Problem to solve: Count the lines in the data below that have "indiquent" in them, and reply with only that number.

Exercise data:
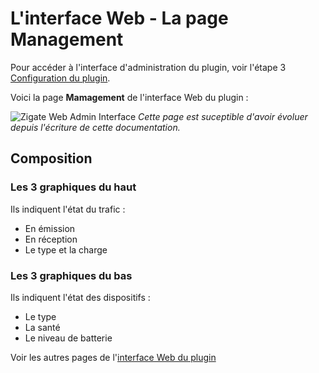 # L'interface Web - La page Management

Pour accéder à l'interface d'administration du plugin, voir l'étape 3 [Configuration du plugin](Configuration.md).

Voici la page __Mamagement__ de l'interface Web du plugin : 

![Zigate Web Admin Interface](https://github.com/pipiche38/Domoticz-Zigate-Wiki/blob/master/Images/Dashboard.png)
*Cette page est suceptible d'avoir évoluer depuis l'écriture de cette documentation.*

## Composition

### Les 3 graphiques du haut

Ils indiquent l'état du trafic :
* En émission
* En réception
* Le type et la charge

### Les 3 graphiques du bas

Ils indiquent l'état des dispositifs :
* Le type 
* La santé
* Le niveau de batterie

Voir les autres pages de l'[interface Web du plugin](Home.md#linterface-web-du-plugin)
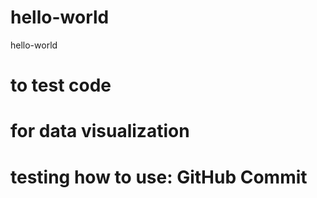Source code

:# hello-world
hello-world

# to test code
# for data visualization
# testing how to use: GitHub Commit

Answer to this exercise: 2